An example Grunt file:

grunt.initConfig({
less: {
dist: {
files: [{
cwd: 'app/styles',
src: '**/*.css',
dest: '../.tmp/styles',
expand: true,
ext: '.css'
}]
}
},
autoprefixer: {
options: ['last 1 version'],
dist: {
files: [{
expand: true,
cwd: '.tmp/styles',
src: '{,*/}*.css',
dest: 'dist/styles'
}]
}
},
watch: {
styles: {
files: ['app/styles/{,*/}*.less’],
tasks: ['less:dist', 'autoprefixer:dist']
}
}
});
grunt.registerTask('default', ['styles', 'watch']);

Exactly the same thing in Gulp:

gulp.task('less', function () {
gulp.src('app/styles/**/*.less')
.pipe(less())
.pipe(autoprefixer('last 1 version'))
.pipe(gulp.dest('dist/css));
});
gulp.task('default', function() {
gulp.run(‘less’);
gulp.watch('app/styles/**/*.less’, function() {
gulp.run(‘less’);
});
});

The buildfiles are fairly straightforward; they watch the folder with the CSS and parse it using LESS (which is another thing I had to learn, by the way. More on that later!), prefix the files and copy them to a directory.

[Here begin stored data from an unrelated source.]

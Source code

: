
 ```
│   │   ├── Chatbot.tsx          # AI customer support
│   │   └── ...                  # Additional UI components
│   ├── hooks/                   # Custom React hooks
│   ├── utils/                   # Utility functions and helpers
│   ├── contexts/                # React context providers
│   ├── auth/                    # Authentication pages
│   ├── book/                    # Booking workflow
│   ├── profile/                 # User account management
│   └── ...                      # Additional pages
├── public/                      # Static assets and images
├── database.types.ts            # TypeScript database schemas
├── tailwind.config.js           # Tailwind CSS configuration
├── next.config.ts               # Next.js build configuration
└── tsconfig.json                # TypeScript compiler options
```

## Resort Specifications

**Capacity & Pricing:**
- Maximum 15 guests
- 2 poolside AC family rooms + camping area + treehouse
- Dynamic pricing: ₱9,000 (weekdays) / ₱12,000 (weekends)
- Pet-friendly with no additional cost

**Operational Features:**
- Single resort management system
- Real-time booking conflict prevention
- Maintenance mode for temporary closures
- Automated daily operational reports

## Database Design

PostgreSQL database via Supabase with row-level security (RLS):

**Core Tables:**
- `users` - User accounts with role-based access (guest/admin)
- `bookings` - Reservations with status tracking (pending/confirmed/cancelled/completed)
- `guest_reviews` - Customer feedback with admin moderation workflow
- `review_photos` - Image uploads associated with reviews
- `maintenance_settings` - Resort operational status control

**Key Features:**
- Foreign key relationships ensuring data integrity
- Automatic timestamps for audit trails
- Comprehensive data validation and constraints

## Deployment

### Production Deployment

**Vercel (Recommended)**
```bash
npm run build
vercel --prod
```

I ended up choosing Gulp, it’s a lot less verbose and chaining commands (using pipe()) is very powerful and gives you great control.

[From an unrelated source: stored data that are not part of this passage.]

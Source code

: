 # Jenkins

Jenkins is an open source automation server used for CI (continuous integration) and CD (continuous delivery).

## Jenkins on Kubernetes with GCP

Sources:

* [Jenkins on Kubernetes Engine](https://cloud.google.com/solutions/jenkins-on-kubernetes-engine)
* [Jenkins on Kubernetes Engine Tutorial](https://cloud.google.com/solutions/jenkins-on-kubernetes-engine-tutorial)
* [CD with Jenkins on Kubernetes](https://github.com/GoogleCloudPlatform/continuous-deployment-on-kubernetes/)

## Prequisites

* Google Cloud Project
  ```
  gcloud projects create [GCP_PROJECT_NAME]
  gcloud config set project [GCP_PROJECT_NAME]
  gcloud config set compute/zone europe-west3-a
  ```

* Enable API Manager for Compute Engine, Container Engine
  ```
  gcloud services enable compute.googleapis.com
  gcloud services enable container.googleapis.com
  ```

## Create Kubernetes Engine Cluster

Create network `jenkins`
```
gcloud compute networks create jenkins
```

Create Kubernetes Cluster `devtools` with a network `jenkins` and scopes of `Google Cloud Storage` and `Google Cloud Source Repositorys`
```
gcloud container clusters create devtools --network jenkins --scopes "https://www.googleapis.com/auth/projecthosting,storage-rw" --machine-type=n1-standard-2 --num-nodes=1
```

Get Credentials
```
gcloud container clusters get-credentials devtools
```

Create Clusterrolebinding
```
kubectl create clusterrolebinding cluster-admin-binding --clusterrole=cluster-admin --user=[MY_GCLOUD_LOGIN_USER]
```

So with the build tool all set up, I was ready to move on to the next thing: CSS. These days it is very common to use a pre-processor for your CSS, this allows you to re-use common elements (colors, size etc.). The main options you have here are: SASS and LESS. Following my colleagues’ advice, I went with LESS. I took a quick look at the both of them and since I’m already no CSS-hero, the LESS syntax was most appealing to me. But in the end, I think both are good options.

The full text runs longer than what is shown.